| Exercise requirements |
Repeat the data exactly as given below, dropping every picture.

[Source texts of formatted documents]
※
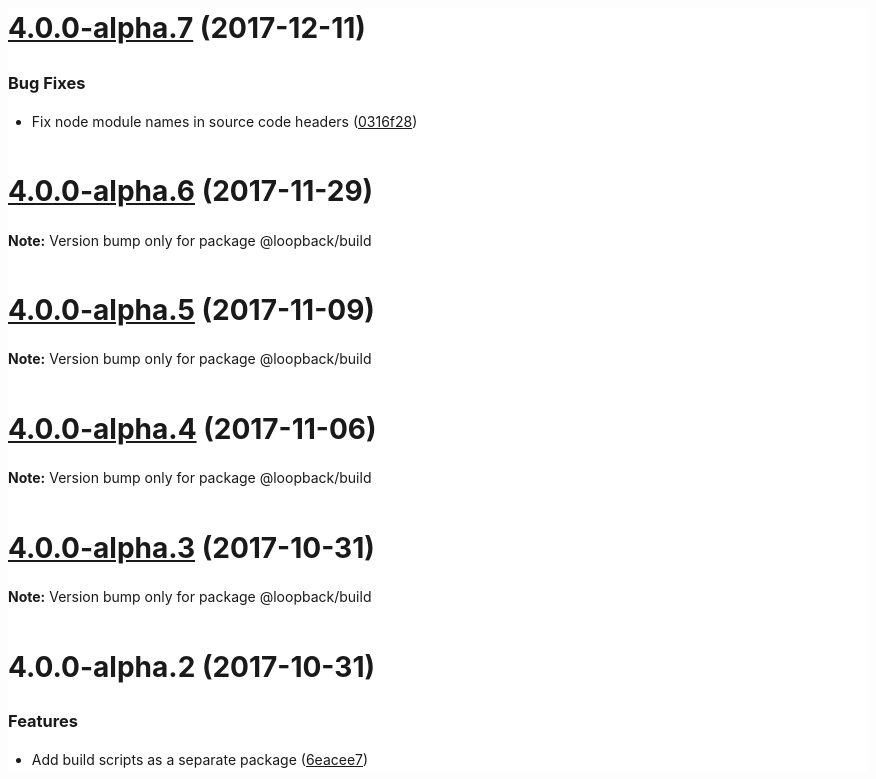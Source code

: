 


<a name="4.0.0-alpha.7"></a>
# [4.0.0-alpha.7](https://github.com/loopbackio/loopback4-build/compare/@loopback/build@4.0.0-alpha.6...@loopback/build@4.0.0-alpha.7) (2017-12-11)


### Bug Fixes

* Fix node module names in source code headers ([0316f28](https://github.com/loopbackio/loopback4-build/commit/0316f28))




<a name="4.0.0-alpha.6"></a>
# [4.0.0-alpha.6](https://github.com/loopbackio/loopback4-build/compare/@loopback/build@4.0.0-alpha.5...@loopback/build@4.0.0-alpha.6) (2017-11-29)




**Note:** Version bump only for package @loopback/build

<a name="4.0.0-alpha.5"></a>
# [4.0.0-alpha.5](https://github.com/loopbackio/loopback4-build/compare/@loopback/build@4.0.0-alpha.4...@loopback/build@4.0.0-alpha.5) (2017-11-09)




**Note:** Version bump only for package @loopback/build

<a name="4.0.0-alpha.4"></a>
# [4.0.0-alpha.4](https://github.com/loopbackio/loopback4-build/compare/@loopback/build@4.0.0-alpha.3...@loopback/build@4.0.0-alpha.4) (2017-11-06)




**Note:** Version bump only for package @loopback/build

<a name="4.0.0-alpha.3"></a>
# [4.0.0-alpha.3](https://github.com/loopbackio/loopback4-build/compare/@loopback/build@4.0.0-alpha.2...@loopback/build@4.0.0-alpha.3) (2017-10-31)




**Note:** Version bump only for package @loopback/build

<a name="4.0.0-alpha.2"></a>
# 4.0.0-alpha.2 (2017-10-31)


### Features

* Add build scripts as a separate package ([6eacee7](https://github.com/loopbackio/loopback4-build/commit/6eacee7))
※
| Result for this task |
Source code

: 


<a name="4.0.0-alpha.7"></a>
# [4.0.0-alpha.7](https://github.com/loopbackio/loopback4-build/compare/@loopback/build@4.0.0-alpha.6...@loopback/build@4.0.0-alpha.7) (2017-12-11)


### Bug Fixes

* Fix node module names in source code headers ([0316f28](https://github.com/loopbackio/loopback4-build/commit/0316f28))




<a name="4.0.0-alpha.6"></a>
# [4.0.0-alpha.6](https://github.com/loopbackio/loopback4-build/compare/@loopback/build@4.0.0-alpha.5...@loopback/build@4.0.0-alpha.6) (2017-11-29)




**Note:** Version bump only for package @loopback/build

<a name="4.0.0-alpha.5"></a>
# [4.0.0-alpha.5](https://github.com/loopbackio/loopback4-build/compare/@loopback/build@4.0.0-alpha.4...@loopback/build@4.0.0-alpha.5) (2017-11-09)




**Note:** Version bump only for package @loopback/build

<a name="4.0.0-alpha.4"></a>
# [4.0.0-alpha.4](https://github.com/loopbackio/loopback4-build/compare/@loopback/build@4.0.0-alpha.3...@loopback/build@4.0.0-alpha.4) (2017-11-06)




**Note:** Version bump only for package @loopback/build

<a name="4.0.0-alpha.3"></a>
# [4.0.0-alpha.3](https://github.com/loopbackio/loopback4-build/compare/@loopback/build@4.0.0-alpha.2...@loopback/build@4.0.0-alpha.3) (2017-10-31)




**Note:** Version bump only for package @loopback/build

<a name="4.0.0-alpha.2"></a>
# 4.0.0-alpha.2 (2017-10-31)


### Features

* Add build scripts as a separate package ([6eacee7](https://github.com/loopbackio/loopback4-build/commit/6eacee7))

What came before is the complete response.